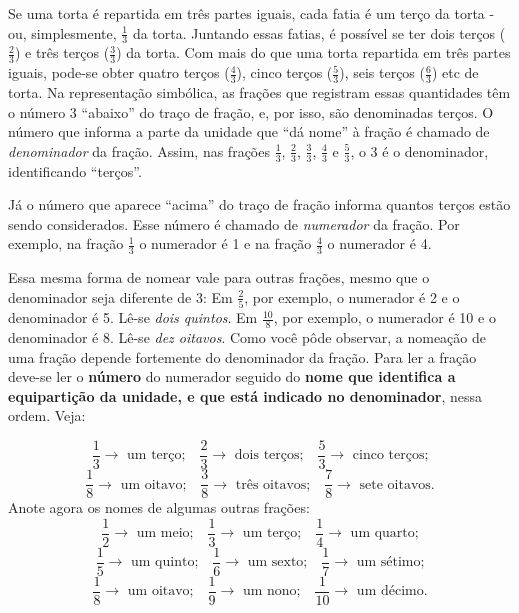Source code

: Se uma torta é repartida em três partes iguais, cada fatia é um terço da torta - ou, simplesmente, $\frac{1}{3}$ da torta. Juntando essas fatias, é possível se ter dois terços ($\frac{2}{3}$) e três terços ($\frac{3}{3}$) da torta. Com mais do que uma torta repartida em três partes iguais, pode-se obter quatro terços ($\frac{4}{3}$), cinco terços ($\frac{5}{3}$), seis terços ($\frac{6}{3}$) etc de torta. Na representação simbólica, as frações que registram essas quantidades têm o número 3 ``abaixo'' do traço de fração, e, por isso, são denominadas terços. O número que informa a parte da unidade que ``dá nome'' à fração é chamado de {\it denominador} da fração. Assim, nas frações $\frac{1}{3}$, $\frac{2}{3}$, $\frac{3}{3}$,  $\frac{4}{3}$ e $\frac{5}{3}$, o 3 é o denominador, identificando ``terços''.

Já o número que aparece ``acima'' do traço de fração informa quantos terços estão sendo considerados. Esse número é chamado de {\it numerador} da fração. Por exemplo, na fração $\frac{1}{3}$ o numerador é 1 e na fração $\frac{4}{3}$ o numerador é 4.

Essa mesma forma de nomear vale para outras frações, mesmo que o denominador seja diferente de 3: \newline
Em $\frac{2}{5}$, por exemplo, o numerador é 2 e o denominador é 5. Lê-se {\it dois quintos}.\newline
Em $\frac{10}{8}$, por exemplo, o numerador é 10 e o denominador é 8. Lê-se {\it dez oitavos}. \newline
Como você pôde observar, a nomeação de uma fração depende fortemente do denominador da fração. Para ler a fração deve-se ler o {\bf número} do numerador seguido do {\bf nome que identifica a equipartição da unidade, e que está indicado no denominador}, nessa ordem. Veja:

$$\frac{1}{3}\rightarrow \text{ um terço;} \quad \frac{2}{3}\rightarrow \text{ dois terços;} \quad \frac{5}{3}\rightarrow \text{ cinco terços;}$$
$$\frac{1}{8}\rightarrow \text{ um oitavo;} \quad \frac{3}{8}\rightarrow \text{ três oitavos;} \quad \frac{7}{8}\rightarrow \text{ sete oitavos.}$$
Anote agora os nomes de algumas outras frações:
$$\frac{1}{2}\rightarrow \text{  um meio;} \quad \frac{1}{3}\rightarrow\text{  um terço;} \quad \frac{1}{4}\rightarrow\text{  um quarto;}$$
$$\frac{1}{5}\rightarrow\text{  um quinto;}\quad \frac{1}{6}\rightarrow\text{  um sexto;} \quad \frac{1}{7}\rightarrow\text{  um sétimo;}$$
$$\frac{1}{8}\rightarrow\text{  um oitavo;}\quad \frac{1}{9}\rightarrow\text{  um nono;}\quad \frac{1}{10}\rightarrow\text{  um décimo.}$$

|---|

◆ Your instructions
From the material above, set down exactly the lines between the line holding "numerador é 10" and the line holding "Anote agora os", inclusive. Include nothing else.

◆ Completed task
Em $\frac{10}{8}$, por exemplo, o numerador é 10 e o denominador é 8. Lê-se {\it dez oitavos}. \newline
Como você pôde observar, a nomeação de uma fração depende fortemente do denominador da fração. Para ler a fração deve-se ler o {\bf número} do numerador seguido do {\bf nome que identifica a equipartição da unidade, e que está indicado no denominador}, nessa ordem. Veja:

$$\frac{1}{3}\rightarrow \text{ um terço;} \quad \frac{2}{3}\rightarrow \text{ dois terços;} \quad \frac{5}{3}\rightarrow \text{ cinco terços;}$$
$$\frac{1}{8}\rightarrow \text{ um oitavo;} \quad \frac{3}{8}\rightarrow \text{ três oitavos;} \quad \frac{7}{8}\rightarrow \text{ sete oitavos.}$$
Anote agora os nomes de algumas outras frações:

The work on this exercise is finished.